I can run my model on the app but I'm still testing the results and accuracy and I'm facing performance issue if I'm using the default export scripts (python.exe .\export.py --weights .\yolov5s.pt --include tflite). Anyway, debugging the ObjectDetector class is challenging for me. I think I will switch to pytorch android to get more control and support. See this Object Detection with YOLOv5 on Android app or PytorchKotlinDemo for an example using kotlin.

github-actions[bot] commented 2 years ago

👋 Hello, this issue has been automatically marked as stale because it has not had recent activity. Please note it will be closed if no further activity occurs.

Access additional YOLOv5 🚀 resources:

Access additional Ultralytics ⚡ resources:

Feel free to inform us of any other issues you discover or feature requests that come to mind in the future. Pull Requests (PRs) are also always welcomed!

Thank you for your contributions to YOLOv5 🚀 and Vision AI ⭐!

mikel-brostrom commented 2 years ago

Nice @dvigouro! What kind of performance issues are you experiencing? I am interested in knowing if it runs much faster than in other Yolov5 apps like: https://github.com/lp6m/yolov5s_android?

github-actions[bot] commented 2 years ago

👋 Hello, this issue has been automatically marked as stale because it has not had recent activity. Please note it will be closed if no further activity occurs.

Access additional YOLOv5 🚀 resources:

Access additional Ultralytics ⚡ resources:

Feel free to inform us of any other issues you discover or feature requests that come to mind in the future. Pull Requests (PRs) are also always welcomed!

Thank you for your contributions to YOLOv5 🚀 and Vision AI ⭐!

ShubhanCrypts commented 11 months ago

@dvigouro can you give me the repo for the android app? i have convert the model to tflite models, but i got error when running on the official example android app

fdff87554 commented 5 months ago

Hi, I was wondering if there is any continuation of this current part of the discussion, I encountered the same problem with the Error output from tflite using the official export.py.

glenn-jocher commented 5 months ago

@fdff87554 hi! If you're encountering issues with the TFLite export using the official export.py, it might be helpful to ensure that your environment meets all the requirements and that you're using the latest version of the YOLOv5 repository. Sometimes, a fresh clone and install can resolve unexpected issues:

git clone https://github.com/ultralytics/yolov5  # clone
cd yolov5
pip install -r requirements.txt  # install

If the problem persists, could you please provide more details about the error message and the steps you followed? This will help in diagnosing the issue more effectively. Thanks!

fdff87554 commented 5 months ago

@fdff87554 hi! If you're encountering issues with the TFLite export using the official export.py, it might be helpful to ensure that your environment meets all the requirements and that you're using the latest version of the YOLOv5 repository. Sometimes, a fresh clone and install can resolve unexpected issues:

git clone https://github.com/ultralytics/yolov5  # clone
cd yolov5
pip install -r requirements.txt  # install

If the problem persists, could you please provide more details about the error message and the steps you followed? This will help in diagnosing the issue more effectively. Thanks!

Hi, glad to receive your reply.

Let me quickly explain the current situation. I am trying to convert the customized trained model into TFLite format. One of the biggest problems encountered is the Missing of the Metadata of the TFLite Model.

I had a quick overview of the export.py code, and I saw that everyone has actually handled the conversion from PyTorch Model to Tensorflow Model very carefully. Even the differences in Input structures have been processed, but the biggest is missing metadata.

I keep getting the following Error while reading a TFLite Model in my Android Application.

Error occurred when initializing ObjectDetector: Mobile SSD models are expected to have exactly 4 outputs, found 1.

It was confirmed that the reason is that TFLite Model will contain metadata in a specific format, and additional location/category/score/number of detections information will be output during Output. However, when I looked at the tflite model exported by yolov5, there was no metadata in the model.

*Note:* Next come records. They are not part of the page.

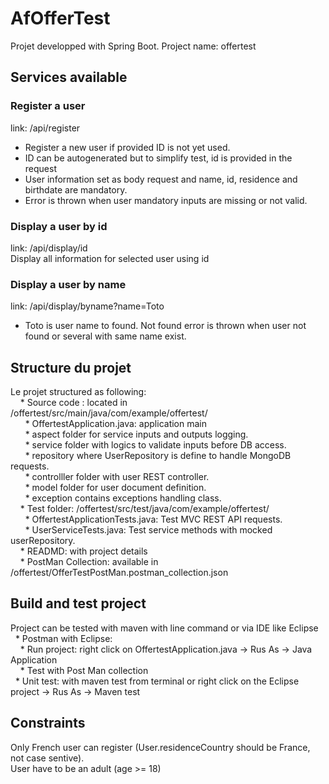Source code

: # AfOfferTest

Projet developped with Spring Boot.
Project name: offertest

## Services available
### Register a user
link: /api/register  
* Register a new user if provided ID is not yet used.  
* ID can be autogenerated but to simplify test, id is provided in the request  
* User information set as body request and name, id, residence and birthdate are mandatory.  
* Error is thrown when user mandatory inputs are missing or not valid.  

### Display a user by id
link: /api/display/id  
Display all information for selected user using id 

### Display a user by name
link: /api/display/byname?name=Toto  
* Toto is user name to found. Not found error is thrown when user not found or several with same name exist.

## Structure du projet 
Le projet structured as following:  
&nbsp;&nbsp;&nbsp;&nbsp;* Source code : located in /offertest/src/main/java/com/example/offertest/  
&nbsp;&nbsp;&nbsp;&nbsp;&nbsp;&nbsp;* OffertestApplication.java: application main  
&nbsp;&nbsp;&nbsp;&nbsp;&nbsp;&nbsp;* aspect folder for service inputs and outputs logging.  
&nbsp;&nbsp;&nbsp;&nbsp;&nbsp;&nbsp;* service folder with logics to validate inputs before DB access.  
&nbsp;&nbsp;&nbsp;&nbsp;&nbsp;&nbsp;* repository where UserRepository is define to handle MongoDB requests.  
&nbsp;&nbsp;&nbsp;&nbsp;&nbsp;&nbsp;* controlller folder with user REST controller.  
&nbsp;&nbsp;&nbsp;&nbsp;&nbsp;&nbsp;* model folder for user document definition.  
&nbsp;&nbsp;&nbsp;&nbsp;&nbsp;&nbsp;* exception contains exceptions handling class.  
&nbsp;&nbsp;&nbsp;&nbsp;* Test folder: /offertest/src/test/java/com/example/offertest/  
&nbsp;&nbsp;&nbsp;&nbsp;&nbsp;&nbsp;* OffertestApplicationTests.java: Test MVC REST API requests.  
&nbsp;&nbsp;&nbsp;&nbsp;&nbsp;&nbsp;* UserServiceTests.java: Test service methods with mocked userRepository.  
&nbsp;&nbsp;&nbsp;&nbsp;* READMD: with project details  
&nbsp;&nbsp;&nbsp;&nbsp;* PostMan Collection: available in /offertest/OfferTestPostMan.postman_collection.json  

## Build and test project  
Project can be tested with maven with line command or via IDE like Eclipse  
&nbsp;&nbsp;* Postman with Eclipse:  
&nbsp;&nbsp;&nbsp;&nbsp;* Run project: right click on OffertestApplication.java -> Rus As -> Java Application  
&nbsp;&nbsp;&nbsp;&nbsp;* Test with Post Man collection  
&nbsp;&nbsp;* Unit test: with maven test from terminal or right click on the Eclipse project -> Rus As -> Maven test  
  
## Constraints
Only French user can register (User.residenceCountry should be France, not case sentive).  
User have to be an adult (age >= 18)  
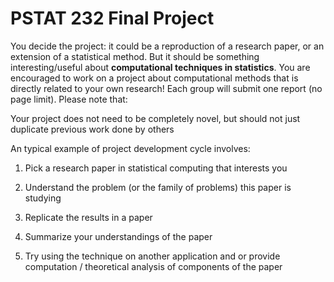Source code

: # PSTAT 232 Final Project 

You decide the project: it could be a reproduction of a research paper, or an extension of a statistical method. But it should be something interesting/useful about **computational techniques in statistics**. You are encouraged to work on a project about computational methods that is directly related to your own research! Each group will submit one report (no page limit). Please note that:

Your project does not need to be completely novel, but should not just duplicate previous work done by others

An typical example of project development cycle involves:

1. Pick a research paper in statistical computing that interests you

2. Understand the problem (or the family of problems) this paper is studying

3. Replicate the results in a paper

4. Summarize your understandings of the paper

5. Try using the technique on another application and or provide computation / theoretical analysis of components of the paper
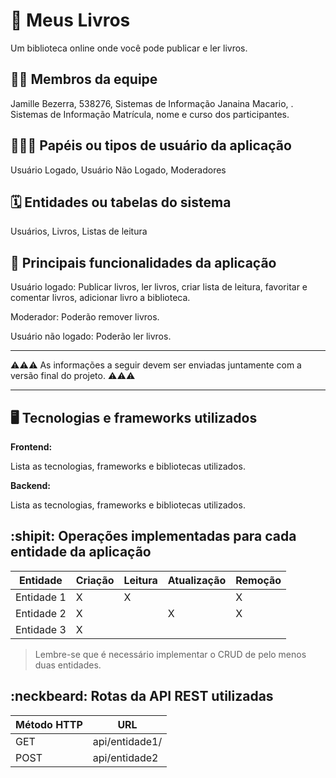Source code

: # :checkered_flag: Meus Livros
Um biblioteca online onde você pode publicar e ler livros.
## :technologist: Membros da equipe
Jamille Bezerra, 538276, Sistemas de Informação
Janaina Macario,        . Sistemas de Informação
Matrícula, nome e curso dos participantes.

## :people_holding_hands: Papéis ou tipos de usuário da aplicação

Usuário Logado, Usuário Não Logado, Moderadores

## :spiral_calendar: Entidades ou tabelas do sistema

Usuários, Livros, Listas de leitura

## :triangular_flag_on_post:	 Principais funcionalidades da aplicação

Usuário logado:  Publicar livros, ler livros, criar lista de leitura, favoritar e comentar livros, adicionar livro a biblioteca.

Moderador: Poderão remover livros.

Usuário não logado: Poderão ler livros.

----

:warning::warning::warning: As informações a seguir devem ser enviadas juntamente com a versão final do projeto. :warning::warning::warning:


----

## :desktop_computer: Tecnologias e frameworks utilizados

**Frontend:**

Lista as tecnologias, frameworks e bibliotecas utilizados.

**Backend:**

Lista as tecnologias, frameworks e bibliotecas utilizados.


## :shipit: Operações implementadas para cada entidade da aplicação


| Entidade| Criação | Leitura | Atualização | Remoção |
| --- | --- | --- | --- | --- |
| Entidade 1 | X |  X  |  | X |
| Entidade 2 | X |    |  X | X |
| Entidade 3 | X |    |  |  |

> Lembre-se que é necessário implementar o CRUD de pelo menos duas entidades.

## :neckbeard: Rotas da API REST utilizadas

| Método HTTP | URL |
| --- | --- |
| GET | api/entidade1/|
| POST | api/entidade2 |
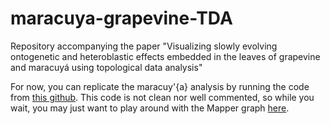 # maracuya-grapevine-TDA
Repository accompanying the paper "Visualizing slowly evolving ontogenetic and heteroblastic effects embedded in the leaves of grapevine and maracuyá using topological data analysis"

For now, you can replicate the maracuy'{a} analysis by running the code from [this github](https://github.com/sperciva/giotto-mapper-pie-nodes). This code is not clean nor well commented, so while you wait, you may just want to play around with the Mapper graph [here](https://sperciva.github.io/giotto-mapper-pie-nodes/).
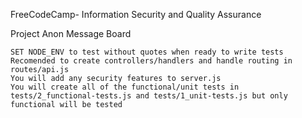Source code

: FreeCodeCamp- Information Security and Quality Assurance

Project Anon Message Board

    SET NODE_ENV to test without quotes when ready to write tests
    Recomended to create controllers/handlers and handle routing in routes/api.js
    You will add any security features to server.js
    You will create all of the functional/unit tests in tests/2_functional-tests.js and tests/1_unit-tests.js but only functional will be tested

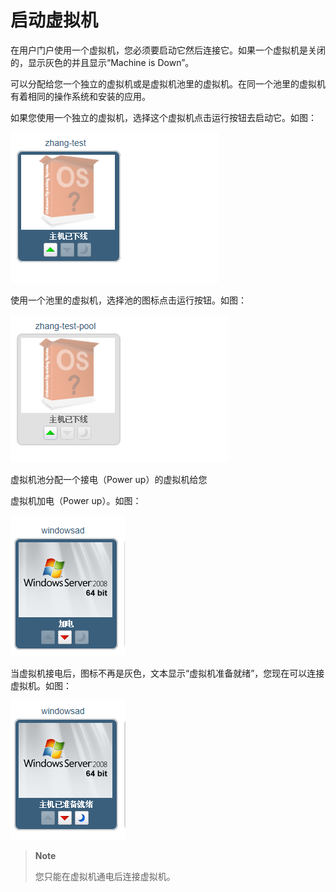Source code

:# 启动虚拟机

在用户门户使用一个虚拟机，您必须要启动它然后连接它。如果一个虚拟机是关闭的，显示灰色的并且显示“Machine
is Down”。

可以分配给您一个独立的虚拟机或是虚拟机池里的虚拟机。在同一个池里的虚拟机有着相同的操作系统和安装的应用。

如果您使用一个独立的虚拟机，选择这个虚拟机点击运行按钮去启动它。如图：

![图1](../images/user-run-vm-1.png)

使用一个池里的虚拟机，选择池的图标点击运行按钮。如图：

![图2](../images/user-run-vm-2.png)

虚拟机池分配一个接电（Power up）的虚拟机给您

虚拟机加电（Power up）。如图：

![图3](../images/user-run-vm-3.png)

当虚拟机接电后，图标不再是灰色，文本显示“虚拟机准备就绪”，您现在可以连接虚拟机。如图：

![图4](../images/user-run-vm-4.png)

> **Note**
>
> 您只能在虚拟机通电后连接虚拟机。

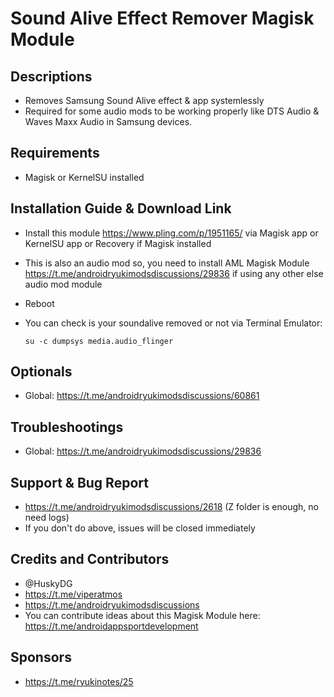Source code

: # Sound Alive Effect Remover Magisk Module

## Descriptions
- Removes Samsung Sound Alive effect & app systemlessly
- Required for some audio mods to be working properly like DTS Audio & Waves Maxx Audio in Samsung devices.

## Requirements
- Magisk or KernelSU installed

## Installation Guide & Download Link
- Install this module https://www.pling.com/p/1951165/ via Magisk app or KernelSU app or Recovery if Magisk installed
- This is also an audio mod so, you need to install AML Magisk Module https://t.me/androidryukimodsdiscussions/29836 if using any other else audio mod module
- Reboot
- You can check is your soundalive removed or not via Terminal Emulator:

  `su -c dumpsys media.audio_flinger`


## Optionals
- Global: https://t.me/androidryukimodsdiscussions/60861

## Troubleshootings
- Global: https://t.me/androidryukimodsdiscussions/29836

## Support & Bug Report
- https://t.me/androidryukimodsdiscussions/2618 (Z folder is enough, no need logs)
- If you don't do above, issues will be closed immediately

## Credits and Contributors
- @HuskyDG
- https://t.me/viperatmos
- https://t.me/androidryukimodsdiscussions
- You can contribute ideas about this Magisk Module here: https://t.me/androidappsportdevelopment

## Sponsors
- https://t.me/ryukinotes/25


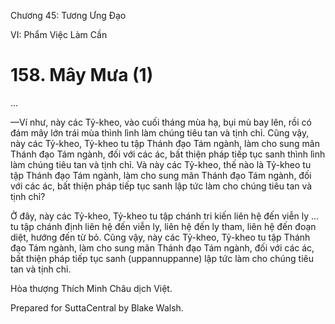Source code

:  

Chương 45: Tương Ưng Ðạo

VI: Phẩm Việc Làm Cần

# 158\. Mây Mưa (1)

…

—Ví như, này các Tỷ-kheo, vào cuối tháng mùa hạ, bụi mù bay lên, rồi có đám mây lớn trái mùa thình lình làm chúng tiêu tan và tịnh chỉ. Cũng vậy, này các Tỷ-kheo, Tỷ-kheo tu tập Thánh đạo Tám ngành, làm cho sung mãn Thánh đạo Tám ngành, đối với các ác, bất thiện pháp tiếp tục sanh thình lình làm chúng tiêu tan và tịnh chỉ. Và này các Tỷ-kheo, thế nào là Tỷ-kheo tu tập Thánh đạo Tám ngành, làm cho sung mãn Thánh đạo Tám ngành, đối với các ác, bất thiện pháp tiếp tục sanh lập tức làm cho chúng tiêu tan và tịnh chỉ?

Ở đây, này các Tỷ-kheo, Tỷ-kheo tu tập chánh tri kiến liên hệ đến viễn ly … tu tập chánh định liên hệ đến viễn ly, liên hệ đến ly tham, liên hệ đến đoạn diệt, hướng đến từ bỏ. Cũng vậy, này các Tỷ-kheo, Tỷ-kheo tu tập Thánh đạo Tám ngành, làm cho sung mãn Thánh đạo Tám ngành, đối với các ác, bất thiện pháp tiếp tục sanh (uppannuppanne) lập tức làm cho chúng tiêu tan và tịnh chỉ.

Hòa thượng Thích Minh Châu dịch Việt.

Prepared for SuttaCentral by Blake Walsh.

But this is interesting, because I have seen that after the tflite model is generated, there is an add_tflite_metadata that is adding relevant metadata, rather than not processing this matter, so I am not sure what the problem is?

--- [Updated] ---

I have found that the model file after add_tflite_metadata will generate metadata in the following non-standard format.

Metadata: populated
{
   "subgraph_metadata": [
     {
       "input_tensor_metadata": [
         {
         }
       ],
       "output_tensor_metadata": [
         {
         }
       ]
     }
   ],
   "associated_files": [
     {
       "name": "meta.txt"
     }
   ],
   "min_parser_version": "1.0.0"
}

Associated file(s) populated:
['meta.txt']

And cause the following problems:

  1. When using the official displayer parsing demonstration, no Error Message will occur (because the external structure conforms to the Metadata framework), but it does not actually provide any correct information.
    displayer = _metadata.MetadataDisplayer.with_model_file(export_model_path)
    json_file = displayer.get_metadata_json()
  2. Android App and other Metadata parsing will cause Error because there is no input / output metadata.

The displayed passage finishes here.